- Conference: Athletic League of New England State Colleges
- Record: 5–7 (0–4 ALNESC)

= 1906–07 Connecticut Aggies men's basketball team =

American college basketball season

The 1906–07 Connecticut Aggies men's basketball team represented Connecticut Agricultural College, now the University of Connecticut, in the 1906–07 collegiate men's basketball season. The Aggies completed the season with a 5–7 overall record.
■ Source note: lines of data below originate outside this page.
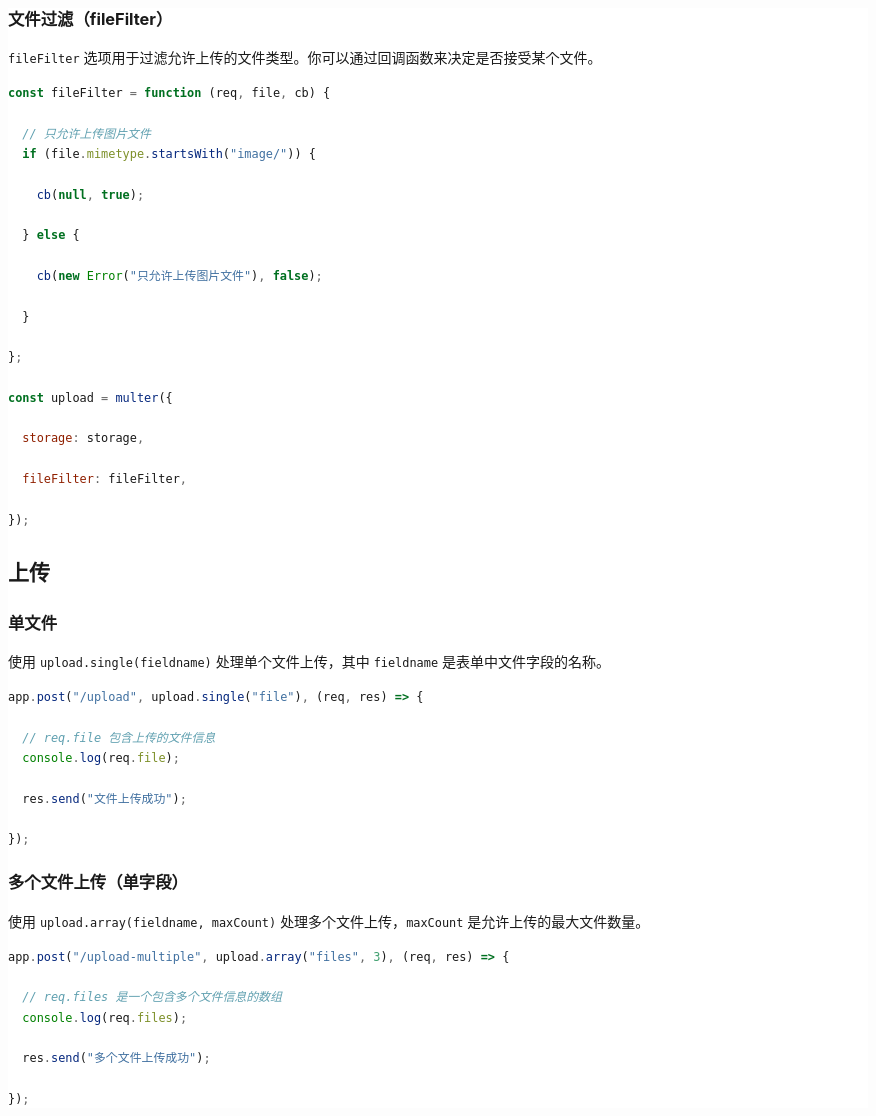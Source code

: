 ### 文件过滤（fileFilter）

`fileFilter` 选项用于过滤允许上传的文件类型。你可以通过回调函数来决定是否接受某个文件。

```javascript
const fileFilter = function (req, file, cb) {
 
  // 只允许上传图片文件
  if (file.mimetype.startsWith("image/")) {
 
    cb(null, true);
 
  } else {
 
    cb(new Error("只允许上传图片文件"), false);
 
  }
 
};
 
const upload = multer({
 
  storage: storage,
 
  fileFilter: fileFilter,
 
});
```

## 上传

### 单文件

使用 `upload.single(fieldname)` 处理单个文件上传，其中 `fieldname` 是表单中文件字段的名称。

```javascript
app.post("/upload", upload.single("file"), (req, res) => {
 
  // req.file 包含上传的文件信息
  console.log(req.file);
 
  res.send("文件上传成功");
 
});
```

### 多个文件上传（单字段）

使用 `upload.array(fieldname, maxCount)` 处理多个文件上传，`maxCount` 是允许上传的最大文件数量。

```javascript
app.post("/upload-multiple", upload.array("files", 3), (req, res) => {
 
  // req.files 是一个包含多个文件信息的数组
  console.log(req.files);
 
  res.send("多个文件上传成功");
 
});
```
The Aggies were members of the Athletic League of New England State Colleges where they ended the season with a 0–4 record.

==Schedule ==

| Date time, TV | Rank^{#} | Opponent^{#} | Result | Record | Site (attendance) city, state |
Regular Season
|  |  | Massachusetts | L 27–34 | 0–1 (0–1) |  |
| * |  | Hartford High School | W 69–19 | 1–1 |  |
| * |  | Crescent A.C. | W 85–14 | 2–1 |  |
|  |  | New Hampshire | L 11–33 | 2–2 (0–2) |  |
| * |  | Andover Academy | L 10–46 | 2–3 |  |
|  |  | Rhode Island | L 18–23 | 2–4 (0–3) |  |
|  |  | Massachusetts | L 16–24 | 2–5 (0–4) |  |
| * |  | Alumni | W 71–28 | 3–5 |  |
| * |  | Willimantic YMCA | W 21–12 | 4–5 |  |
| * |  | Dean Academy | W 53–33 | 5–5 |  |
| * |  | Trinity | L 18–44 | 5–6 |  |
| * |  | Trinity | L 29–44 | 5–7 |  |
*Non-conference game. ^{#}Rankings from AP Poll. (#) Tournament seedings in parentheses. All times are in Eastern Time.